**What you will do:** Repeat each record word for word.

**Data extracts:**
=== Section Start ===

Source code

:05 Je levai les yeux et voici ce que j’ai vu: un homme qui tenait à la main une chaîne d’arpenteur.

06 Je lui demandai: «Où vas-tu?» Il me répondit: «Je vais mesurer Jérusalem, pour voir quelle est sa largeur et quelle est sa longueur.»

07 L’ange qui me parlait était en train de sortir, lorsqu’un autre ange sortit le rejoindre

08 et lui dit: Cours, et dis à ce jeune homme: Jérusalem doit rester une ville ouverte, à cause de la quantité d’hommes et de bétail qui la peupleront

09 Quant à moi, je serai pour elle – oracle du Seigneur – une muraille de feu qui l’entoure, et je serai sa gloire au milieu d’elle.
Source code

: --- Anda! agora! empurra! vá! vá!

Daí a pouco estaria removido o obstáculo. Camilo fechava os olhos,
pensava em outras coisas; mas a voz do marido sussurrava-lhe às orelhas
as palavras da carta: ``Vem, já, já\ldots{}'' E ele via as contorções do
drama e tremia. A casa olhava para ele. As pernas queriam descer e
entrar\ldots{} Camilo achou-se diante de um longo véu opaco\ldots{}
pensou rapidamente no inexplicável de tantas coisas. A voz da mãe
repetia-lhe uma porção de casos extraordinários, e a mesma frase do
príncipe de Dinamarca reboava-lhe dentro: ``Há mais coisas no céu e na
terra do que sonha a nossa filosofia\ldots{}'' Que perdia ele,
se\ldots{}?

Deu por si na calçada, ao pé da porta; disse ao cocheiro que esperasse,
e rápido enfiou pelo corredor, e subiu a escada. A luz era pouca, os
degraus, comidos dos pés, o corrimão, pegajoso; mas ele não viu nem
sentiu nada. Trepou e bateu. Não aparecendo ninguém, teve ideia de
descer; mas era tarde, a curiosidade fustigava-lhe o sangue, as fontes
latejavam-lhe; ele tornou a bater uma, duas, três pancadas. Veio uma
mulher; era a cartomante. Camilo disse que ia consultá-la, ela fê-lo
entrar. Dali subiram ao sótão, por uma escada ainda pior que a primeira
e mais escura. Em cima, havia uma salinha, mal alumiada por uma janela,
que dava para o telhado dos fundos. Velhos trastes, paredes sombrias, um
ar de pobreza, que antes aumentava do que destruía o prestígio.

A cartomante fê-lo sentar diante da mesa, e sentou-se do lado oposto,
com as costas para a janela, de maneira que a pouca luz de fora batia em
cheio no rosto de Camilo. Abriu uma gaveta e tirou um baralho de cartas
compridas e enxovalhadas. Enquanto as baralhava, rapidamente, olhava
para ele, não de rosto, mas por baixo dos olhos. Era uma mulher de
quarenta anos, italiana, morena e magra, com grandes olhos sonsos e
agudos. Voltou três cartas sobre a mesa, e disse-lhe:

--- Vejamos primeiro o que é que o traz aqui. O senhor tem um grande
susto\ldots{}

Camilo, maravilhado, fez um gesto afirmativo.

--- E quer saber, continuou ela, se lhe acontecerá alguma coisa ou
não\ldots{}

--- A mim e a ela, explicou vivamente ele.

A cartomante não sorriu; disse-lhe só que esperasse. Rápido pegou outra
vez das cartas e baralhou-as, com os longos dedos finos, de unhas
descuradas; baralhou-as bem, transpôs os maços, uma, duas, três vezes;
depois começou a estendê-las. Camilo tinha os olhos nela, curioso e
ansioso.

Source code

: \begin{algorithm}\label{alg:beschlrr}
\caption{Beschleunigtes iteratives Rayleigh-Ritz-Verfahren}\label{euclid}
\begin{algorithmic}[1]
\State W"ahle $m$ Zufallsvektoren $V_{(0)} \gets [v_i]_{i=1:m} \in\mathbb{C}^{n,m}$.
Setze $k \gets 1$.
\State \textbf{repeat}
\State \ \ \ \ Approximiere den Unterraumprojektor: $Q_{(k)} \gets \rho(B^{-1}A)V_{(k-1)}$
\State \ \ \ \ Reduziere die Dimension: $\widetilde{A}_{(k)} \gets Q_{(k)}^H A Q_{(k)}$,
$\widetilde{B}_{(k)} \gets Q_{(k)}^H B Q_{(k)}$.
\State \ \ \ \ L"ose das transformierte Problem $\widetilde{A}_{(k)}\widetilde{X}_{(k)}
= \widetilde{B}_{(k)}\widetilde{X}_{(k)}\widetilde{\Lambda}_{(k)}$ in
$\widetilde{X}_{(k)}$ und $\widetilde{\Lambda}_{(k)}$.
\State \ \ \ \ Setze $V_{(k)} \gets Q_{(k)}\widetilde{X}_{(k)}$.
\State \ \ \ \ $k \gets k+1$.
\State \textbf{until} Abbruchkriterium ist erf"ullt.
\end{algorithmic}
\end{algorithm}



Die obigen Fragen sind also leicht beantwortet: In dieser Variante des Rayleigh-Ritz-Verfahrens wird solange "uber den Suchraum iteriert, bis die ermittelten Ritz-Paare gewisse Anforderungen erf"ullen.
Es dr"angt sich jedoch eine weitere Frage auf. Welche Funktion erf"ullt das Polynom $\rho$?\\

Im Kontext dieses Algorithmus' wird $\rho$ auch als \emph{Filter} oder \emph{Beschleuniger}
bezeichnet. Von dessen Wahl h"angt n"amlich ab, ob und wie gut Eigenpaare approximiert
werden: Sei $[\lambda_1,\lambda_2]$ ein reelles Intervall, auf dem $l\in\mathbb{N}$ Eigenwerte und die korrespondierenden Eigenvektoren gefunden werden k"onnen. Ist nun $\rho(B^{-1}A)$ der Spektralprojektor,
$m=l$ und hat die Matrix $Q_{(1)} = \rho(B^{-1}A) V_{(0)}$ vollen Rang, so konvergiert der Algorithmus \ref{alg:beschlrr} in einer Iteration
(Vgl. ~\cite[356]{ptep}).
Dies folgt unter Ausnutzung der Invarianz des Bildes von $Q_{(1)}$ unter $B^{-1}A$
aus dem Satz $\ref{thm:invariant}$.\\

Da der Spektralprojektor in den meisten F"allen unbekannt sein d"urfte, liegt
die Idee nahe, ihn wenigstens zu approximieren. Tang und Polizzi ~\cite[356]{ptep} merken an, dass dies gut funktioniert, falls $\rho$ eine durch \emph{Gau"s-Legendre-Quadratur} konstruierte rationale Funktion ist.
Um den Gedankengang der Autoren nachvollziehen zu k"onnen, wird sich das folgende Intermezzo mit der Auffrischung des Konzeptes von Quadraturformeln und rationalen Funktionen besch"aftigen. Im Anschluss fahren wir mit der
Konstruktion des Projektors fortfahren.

=== Section End ===

**Solution to this exercise:**
Source code

:05 Je levai les yeux et voici ce que j’ai vu: un homme qui tenait à la main une chaîne d’arpenteur.

06 Je lui demandai: «Où vas-tu?» Il me répondit: «Je vais mesurer Jérusalem, pour voir quelle est sa largeur et quelle est sa longueur.»

07 L’ange qui me parlait était en train de sortir, lorsqu’un autre ange sortit le rejoindre

08 et lui dit: Cours, et dis à ce jeune homme: Jérusalem doit rester une ville ouverte, à cause de la quantité d’hommes et de bétail qui la peupleront

09 Quant à moi, je serai pour elle – oracle du Seigneur – une muraille de feu qui l’entoure, et je serai sa gloire au milieu d’elle.
Source code

: --- Anda! agora! empurra! vá! vá!

Daí a pouco estaria removido o obstáculo. Camilo fechava os olhos,
pensava em outras coisas; mas a voz do marido sussurrava-lhe às orelhas
as palavras da carta: ``Vem, já, já\ldots{}'' E ele via as contorções do
drama e tremia. A casa olhava para ele. As pernas queriam descer e
entrar\ldots{} Camilo achou-se diante de um longo véu opaco\ldots{}
pensou rapidamente no inexplicável de tantas coisas. A voz da mãe
repetia-lhe uma porção de casos extraordinários, e a mesma frase do
príncipe de Dinamarca reboava-lhe dentro: ``Há mais coisas no céu e na
terra do que sonha a nossa filosofia\ldots{}'' Que perdia ele,
se\ldots{}?

Deu por si na calçada, ao pé da porta; disse ao cocheiro que esperasse,
e rápido enfiou pelo corredor, e subiu a escada. A luz era pouca, os
degraus, comidos dos pés, o corrimão, pegajoso; mas ele não viu nem
sentiu nada. Trepou e bateu. Não aparecendo ninguém, teve ideia de
descer; mas era tarde, a curiosidade fustigava-lhe o sangue, as fontes
latejavam-lhe; ele tornou a bater uma, duas, três pancadas. Veio uma
mulher; era a cartomante. Camilo disse que ia consultá-la, ela fê-lo
entrar. Dali subiram ao sótão, por uma escada ainda pior que a primeira
e mais escura. Em cima, havia uma salinha, mal alumiada por uma janela,
que dava para o telhado dos fundos. Velhos trastes, paredes sombrias, um
ar de pobreza, que antes aumentava do que destruía o prestígio.

A cartomante fê-lo sentar diante da mesa, e sentou-se do lado oposto,
com as costas para a janela, de maneira que a pouca luz de fora batia em
cheio no rosto de Camilo. Abriu uma gaveta e tirou um baralho de cartas
compridas e enxovalhadas. Enquanto as baralhava, rapidamente, olhava
para ele, não de rosto, mas por baixo dos olhos. Era uma mulher de
quarenta anos, italiana, morena e magra, com grandes olhos sonsos e
agudos. Voltou três cartas sobre a mesa, e disse-lhe:

--- Vejamos primeiro o que é que o traz aqui. O senhor tem um grande
susto\ldots{}

Camilo, maravilhado, fez um gesto afirmativo.

--- E quer saber, continuou ela, se lhe acontecerá alguma coisa ou
não\ldots{}

--- A mim e a ela, explicou vivamente ele.

A cartomante não sorriu; disse-lhe só que esperasse. Rápido pegou outra
vez das cartas e baralhou-as, com os longos dedos finos, de unhas
descuradas; baralhou-as bem, transpôs os maços, uma, duas, três vezes;
depois começou a estendê-las. Camilo tinha os olhos nela, curioso e
ansioso.

Source code

: \begin{algorithm}\label{alg:beschlrr}
\caption{Beschleunigtes iteratives Rayleigh-Ritz-Verfahren}\label{euclid}
\begin{algorithmic}[1]
\State W"ahle $m$ Zufallsvektoren $V_{(0)} \gets [v_i]_{i=1:m} \in\mathbb{C}^{n,m}$.
Setze $k \gets 1$.
\State \textbf{repeat}
\State \ \ \ \ Approximiere den Unterraumprojektor: $Q_{(k)} \gets \rho(B^{-1}A)V_{(k-1)}$
\State \ \ \ \ Reduziere die Dimension: $\widetilde{A}_{(k)} \gets Q_{(k)}^H A Q_{(k)}$,
$\widetilde{B}_{(k)} \gets Q_{(k)}^H B Q_{(k)}$.
\State \ \ \ \ L"ose das transformierte Problem $\widetilde{A}_{(k)}\widetilde{X}_{(k)}
= \widetilde{B}_{(k)}\widetilde{X}_{(k)}\widetilde{\Lambda}_{(k)}$ in
$\widetilde{X}_{(k)}$ und $\widetilde{\Lambda}_{(k)}$.
\State \ \ \ \ Setze $V_{(k)} \gets Q_{(k)}\widetilde{X}_{(k)}$.
\State \ \ \ \ $k \gets k+1$.
\State \textbf{until} Abbruchkriterium ist erf"ullt.
\end{algorithmic}
\end{algorithm}



Die obigen Fragen sind also leicht beantwortet: In dieser Variante des Rayleigh-Ritz-Verfahrens wird solange "uber den Suchraum iteriert, bis die ermittelten Ritz-Paare gewisse Anforderungen erf"ullen.
Es dr"angt sich jedoch eine weitere Frage auf. Welche Funktion erf"ullt das Polynom $\rho$?\\

Im Kontext dieses Algorithmus' wird $\rho$ auch als \emph{Filter} oder \emph{Beschleuniger}
bezeichnet. Von dessen Wahl h"angt n"amlich ab, ob und wie gut Eigenpaare approximiert
werden: Sei $[\lambda_1,\lambda_2]$ ein reelles Intervall, auf dem $l\in\mathbb{N}$ Eigenwerte und die korrespondierenden Eigenvektoren gefunden werden k"onnen. Ist nun $\rho(B^{-1}A)$ der Spektralprojektor,
$m=l$ und hat die Matrix $Q_{(1)} = \rho(B^{-1}A) V_{(0)}$ vollen Rang, so konvergiert der Algorithmus \ref{alg:beschlrr} in einer Iteration
(Vgl. ~\cite[356]{ptep}).
Dies folgt unter Ausnutzung der Invarianz des Bildes von $Q_{(1)}$ unter $B^{-1}A$
aus dem Satz $\ref{thm:invariant}$.\\

Da der Spektralprojektor in den meisten F"allen unbekannt sein d"urfte, liegt
die Idee nahe, ihn wenigstens zu approximieren. Tang und Polizzi ~\cite[356]{ptep} merken an, dass dies gut funktioniert, falls $\rho$ eine durch \emph{Gau"s-Legendre-Quadratur} konstruierte rationale Funktion ist.
Um den Gedankengang der Autoren nachvollziehen zu k"onnen, wird sich das folgende Intermezzo mit der Auffrischung des Konzeptes von Quadraturformeln und rationalen Funktionen besch"aftigen. Im Anschluss fahren wir mit der
Konstruktion des Projektors fortfahren.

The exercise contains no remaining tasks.